Personen, die de vreemdelingen aanmeldden, geleiders, met korte elpenbeenen staven in de handen, brachten de feestgezanten de zaal binnen tot vóor den troon. Daar gekomen, wierpen deze zich ter aarde, als wilden zij den grond kussen, en verborgen de handen in de mouwen van hun kleed. Alvorens zij den koning op eenige vraag antwoordden, werd hun een doek voor het benedendeel van het aangezicht gebonden, opdat hun onreine adem den reinen persoon des konings niet bezoedelen zou.

Cambyzes sprak, minzaam of streng, naargelang hij voldaan was over de geschenken en de gehoorzaamheid van de vertegenwoordigde provincie, met de aanzienlijksten van ieder gezantschap. Toen het laatste, dat der Joden, zijn troon naderde, riep hij den Hebreërs, die door twee deftige mannen met scherpe trekken en langen baard werden voorafgegaan, een vriendelijk »halt” toe. De eerste van dezen was gekleed op de wijze als de voornaamste en rijkste Babyloniërs. De tweede droeg een uit éen stuk geweven, met schellen en kwasten behangen purperen kleed, dat door een gekleurden gordel van blauw, rood en wit bijéen werd gehouden, en een blauw schouderkleed. Om zijn hals hing een taschje met de heilige loten259, dat met twaalf in goud gevatte edelgesteenten, waarop de namen der stammen Israëls te lezen waren, prijkte. Een witte band, welks slippen tot over de schouders neervielen, bedekte het ernstige voorhoofd van den hoogepriester.

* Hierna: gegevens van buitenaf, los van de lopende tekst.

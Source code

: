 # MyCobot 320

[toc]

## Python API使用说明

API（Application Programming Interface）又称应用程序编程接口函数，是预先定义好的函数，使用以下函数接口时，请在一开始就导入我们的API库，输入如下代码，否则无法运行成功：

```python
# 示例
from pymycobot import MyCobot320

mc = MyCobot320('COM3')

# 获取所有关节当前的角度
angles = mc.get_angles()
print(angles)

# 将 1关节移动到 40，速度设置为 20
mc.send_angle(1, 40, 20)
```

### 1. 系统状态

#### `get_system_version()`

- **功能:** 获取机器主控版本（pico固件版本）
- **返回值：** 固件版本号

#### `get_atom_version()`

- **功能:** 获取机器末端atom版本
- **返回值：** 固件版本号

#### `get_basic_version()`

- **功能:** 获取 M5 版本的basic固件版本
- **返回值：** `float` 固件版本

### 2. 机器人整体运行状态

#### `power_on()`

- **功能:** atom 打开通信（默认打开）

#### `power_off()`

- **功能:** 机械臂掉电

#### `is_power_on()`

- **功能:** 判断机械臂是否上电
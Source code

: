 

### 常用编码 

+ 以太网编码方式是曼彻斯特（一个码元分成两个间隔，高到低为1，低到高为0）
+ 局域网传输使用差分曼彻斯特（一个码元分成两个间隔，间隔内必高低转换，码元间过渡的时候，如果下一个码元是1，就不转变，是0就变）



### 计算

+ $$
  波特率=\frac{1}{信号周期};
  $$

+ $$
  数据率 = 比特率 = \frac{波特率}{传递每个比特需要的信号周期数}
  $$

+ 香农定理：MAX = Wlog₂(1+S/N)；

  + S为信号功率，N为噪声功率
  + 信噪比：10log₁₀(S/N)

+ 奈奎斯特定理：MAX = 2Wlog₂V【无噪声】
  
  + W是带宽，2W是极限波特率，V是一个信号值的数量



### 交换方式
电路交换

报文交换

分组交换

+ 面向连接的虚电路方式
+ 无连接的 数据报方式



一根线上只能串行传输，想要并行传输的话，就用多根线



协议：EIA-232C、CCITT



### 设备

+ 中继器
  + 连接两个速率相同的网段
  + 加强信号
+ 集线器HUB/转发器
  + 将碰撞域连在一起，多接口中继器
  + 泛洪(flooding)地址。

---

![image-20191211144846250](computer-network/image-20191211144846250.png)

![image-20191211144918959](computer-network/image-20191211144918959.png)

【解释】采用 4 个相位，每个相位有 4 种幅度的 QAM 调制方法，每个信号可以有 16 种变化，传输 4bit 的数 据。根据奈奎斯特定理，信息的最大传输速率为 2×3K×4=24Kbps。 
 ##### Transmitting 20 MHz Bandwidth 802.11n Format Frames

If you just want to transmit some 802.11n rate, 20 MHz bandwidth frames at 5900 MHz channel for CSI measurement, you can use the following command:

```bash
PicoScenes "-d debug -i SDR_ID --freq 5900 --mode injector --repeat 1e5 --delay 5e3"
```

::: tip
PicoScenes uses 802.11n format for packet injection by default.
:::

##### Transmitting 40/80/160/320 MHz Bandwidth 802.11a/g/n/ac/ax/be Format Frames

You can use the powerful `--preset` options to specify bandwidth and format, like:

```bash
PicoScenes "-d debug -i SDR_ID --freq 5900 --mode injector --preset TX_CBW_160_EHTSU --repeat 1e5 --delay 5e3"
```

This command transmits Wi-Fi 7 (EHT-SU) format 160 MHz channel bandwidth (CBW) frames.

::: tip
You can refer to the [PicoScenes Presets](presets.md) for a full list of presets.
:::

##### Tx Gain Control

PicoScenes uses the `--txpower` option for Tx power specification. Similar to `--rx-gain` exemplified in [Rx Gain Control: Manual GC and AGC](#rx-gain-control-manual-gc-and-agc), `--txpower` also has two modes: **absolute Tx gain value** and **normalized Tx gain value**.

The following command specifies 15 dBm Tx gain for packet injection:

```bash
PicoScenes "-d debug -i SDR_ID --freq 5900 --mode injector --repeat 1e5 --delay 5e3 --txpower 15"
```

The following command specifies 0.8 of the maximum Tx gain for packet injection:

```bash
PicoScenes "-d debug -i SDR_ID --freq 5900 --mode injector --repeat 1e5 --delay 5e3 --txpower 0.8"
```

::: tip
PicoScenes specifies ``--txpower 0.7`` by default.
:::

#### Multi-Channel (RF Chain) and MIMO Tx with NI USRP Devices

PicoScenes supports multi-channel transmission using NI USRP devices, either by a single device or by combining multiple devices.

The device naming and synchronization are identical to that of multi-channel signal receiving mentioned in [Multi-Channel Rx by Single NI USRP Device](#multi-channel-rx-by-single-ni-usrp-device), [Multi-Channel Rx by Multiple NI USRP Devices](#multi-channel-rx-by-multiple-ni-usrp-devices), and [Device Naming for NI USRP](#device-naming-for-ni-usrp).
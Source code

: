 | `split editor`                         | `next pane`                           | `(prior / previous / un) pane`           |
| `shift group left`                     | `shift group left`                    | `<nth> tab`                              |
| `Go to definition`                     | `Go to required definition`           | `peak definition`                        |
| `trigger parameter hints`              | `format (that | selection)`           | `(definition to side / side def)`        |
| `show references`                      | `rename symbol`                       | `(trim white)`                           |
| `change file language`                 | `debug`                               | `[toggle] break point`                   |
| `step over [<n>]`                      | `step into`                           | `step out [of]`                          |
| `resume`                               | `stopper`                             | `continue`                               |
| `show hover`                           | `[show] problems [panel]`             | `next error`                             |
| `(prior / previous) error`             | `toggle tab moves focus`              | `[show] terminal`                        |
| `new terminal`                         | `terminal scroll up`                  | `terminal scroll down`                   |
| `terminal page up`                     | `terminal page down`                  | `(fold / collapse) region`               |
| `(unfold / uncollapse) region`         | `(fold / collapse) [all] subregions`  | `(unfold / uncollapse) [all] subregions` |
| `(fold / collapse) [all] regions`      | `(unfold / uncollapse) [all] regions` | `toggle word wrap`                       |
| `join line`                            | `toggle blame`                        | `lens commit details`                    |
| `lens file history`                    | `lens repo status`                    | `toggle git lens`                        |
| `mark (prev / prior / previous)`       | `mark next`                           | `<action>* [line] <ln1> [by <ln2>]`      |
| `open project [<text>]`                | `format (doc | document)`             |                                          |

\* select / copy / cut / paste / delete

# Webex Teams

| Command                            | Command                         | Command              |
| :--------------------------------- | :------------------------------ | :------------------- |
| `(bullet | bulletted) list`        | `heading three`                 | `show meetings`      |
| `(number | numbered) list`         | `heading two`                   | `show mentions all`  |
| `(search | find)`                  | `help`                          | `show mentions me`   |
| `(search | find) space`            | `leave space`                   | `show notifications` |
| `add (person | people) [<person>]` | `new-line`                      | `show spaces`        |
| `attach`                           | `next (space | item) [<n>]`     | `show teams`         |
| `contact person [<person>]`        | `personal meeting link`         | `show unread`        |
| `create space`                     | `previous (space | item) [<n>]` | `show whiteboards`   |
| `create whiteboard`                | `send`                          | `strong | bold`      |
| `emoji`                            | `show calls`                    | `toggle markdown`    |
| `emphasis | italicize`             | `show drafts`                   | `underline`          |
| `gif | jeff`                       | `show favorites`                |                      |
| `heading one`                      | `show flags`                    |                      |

»Het verheugt mij u eens weder te zien, Beltsazar,” riep de koning den op Babylonische wijze gekleeden man toe. »Sedert den dood van mijn vader hebt gij u niet aan mijne poort laten zien!”

Hij, die aldus werd toegesproken, boog zich diep en antwoordde: »De genade van mijn heer verheugt het harte van uw knecht! Wilt gij de zon uwer genade over uw knecht laten lichten, zijne onwaardigheid niet gedenkende, zoo bewillig mijn arm volk, dat uw groote voorganger naar het land zijner vaderen liet terugkeeren, eene bede! Deze grijsaard aan mijne zijde, Jozua, de hoogepriester onzes Gods, heeft den verren weg naar Babylon niet geacht, daar hij gekomen is om die bede aan uw goedgunstig oor voor te dragen. Mogen zijne reden u aangenaam zijn, en zijn woord een vruchtbaren grond in uw hart vinden.”

»Ik gis reeds, wat gij vragen wilt,” riep de koning. »Heb ik ongelijk, priester, als ik vermoed, dat uwe bede wederom betrekking heeft op de herbouwing van uw tempel?”

»Voor mijn heer kan niets verborgen blijven,” antwoordde de priester, diep buigende. »Uwe knechten te Jeruzalem verlangen zeer het aangezicht van hun heer te aanschouwen, en smeeken u door mijn mond, af te komen tot het land hunner vaderen, en hun verlof te geven den tempelbouw, waartoe uw doorluchtige vader, wien Jahveh genadig zij! zijne toestemming verleende, voort te zetten.”

De koning glimlachte, en antwoordde: »Gij weet uwe bede voor te dragen met eene slimheid, die uw volk eigen is, en het juiste woord en het rechte uur te kiezen! Op mijn geboortedag kan ik een trouw volk bijkans geene enkele bede afslaan. Ik beloof u dus, zoodra dit mij mogelijk is, de goede stad Jeruzalem en het land uwer vaderen te zullen bezoeken.”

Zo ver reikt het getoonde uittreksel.